Plain-text document sources
——————————

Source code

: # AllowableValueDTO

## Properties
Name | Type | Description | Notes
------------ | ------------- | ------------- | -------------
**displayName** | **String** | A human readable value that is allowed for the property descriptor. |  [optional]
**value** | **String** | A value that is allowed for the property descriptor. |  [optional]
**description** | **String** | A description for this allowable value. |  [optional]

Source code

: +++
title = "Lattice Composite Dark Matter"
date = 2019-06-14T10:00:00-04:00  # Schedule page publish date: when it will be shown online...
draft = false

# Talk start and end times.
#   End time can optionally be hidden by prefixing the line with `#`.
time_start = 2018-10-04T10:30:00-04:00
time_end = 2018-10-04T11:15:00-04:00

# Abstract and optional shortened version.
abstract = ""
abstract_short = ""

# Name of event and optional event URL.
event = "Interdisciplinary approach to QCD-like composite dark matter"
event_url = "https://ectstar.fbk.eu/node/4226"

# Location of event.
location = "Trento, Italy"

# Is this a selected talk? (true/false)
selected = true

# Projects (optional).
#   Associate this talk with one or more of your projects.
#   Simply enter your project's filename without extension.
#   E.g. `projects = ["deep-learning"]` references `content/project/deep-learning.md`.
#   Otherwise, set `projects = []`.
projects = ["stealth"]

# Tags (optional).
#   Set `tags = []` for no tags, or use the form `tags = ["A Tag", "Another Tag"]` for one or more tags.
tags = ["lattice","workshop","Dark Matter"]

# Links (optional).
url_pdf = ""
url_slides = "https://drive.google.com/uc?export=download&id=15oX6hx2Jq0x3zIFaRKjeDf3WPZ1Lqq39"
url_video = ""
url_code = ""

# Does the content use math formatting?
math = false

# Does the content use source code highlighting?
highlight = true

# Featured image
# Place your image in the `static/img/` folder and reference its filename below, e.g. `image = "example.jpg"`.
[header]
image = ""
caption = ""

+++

——————————

### [What this task involves]
Nothing in the records above may be left out when you repeat them exactly.

### [Reply to the task]
Source code

: # AllowableValueDTO

## Properties
Name | Type | Description | Notes
------------ | ------------- | ------------- | -------------
**displayName** | **String** | A human readable value that is allowed for the property descriptor. |  [optional]
**value** | **String** | A value that is allowed for the property descriptor. |  [optional]
**description** | **String** | A description for this allowable value. |  [optional]

Source code

: +++
title = "Lattice Composite Dark Matter"
date = 2019-06-14T10:00:00-04:00  # Schedule page publish date: when it will be shown online...
draft = false

# Talk start and end times.
#   End time can optionally be hidden by prefixing the line with `#`.
time_start = 2018-10-04T10:30:00-04:00
time_end = 2018-10-04T11:15:00-04:00

# Abstract and optional shortened version.
abstract = ""
abstract_short = ""

# Name of event and optional event URL.
event = "Interdisciplinary approach to QCD-like composite dark matter"
event_url = "https://ectstar.fbk.eu/node/4226"

# Location of event.
location = "Trento, Italy"

# Is this a selected talk? (true/false)
selected = true

# Projects (optional).
#   Associate this talk with one or more of your projects.
#   Simply enter your project's filename without extension.
#   E.g. `projects = ["deep-learning"]` references `content/project/deep-learning.md`.
#   Otherwise, set `projects = []`.
projects = ["stealth"]

# Tags (optional).
#   Set `tags = []` for no tags, or use the form `tags = ["A Tag", "Another Tag"]` for one or more tags.
tags = ["lattice","workshop","Dark Matter"]

# Links (optional).
url_pdf = ""
url_slides = "https://drive.google.com/uc?export=download&id=15oX6hx2Jq0x3zIFaRKjeDf3WPZ1Lqq39"
url_video = ""
url_code = ""

# Does the content use math formatting?
math = false

# Does the content use source code highlighting?
highlight = true

# Featured image
# Place your image in the `static/img/` folder and reference its filename below, e.g. `image = "example.jpg"`.
[header]
image = ""
caption = ""

+++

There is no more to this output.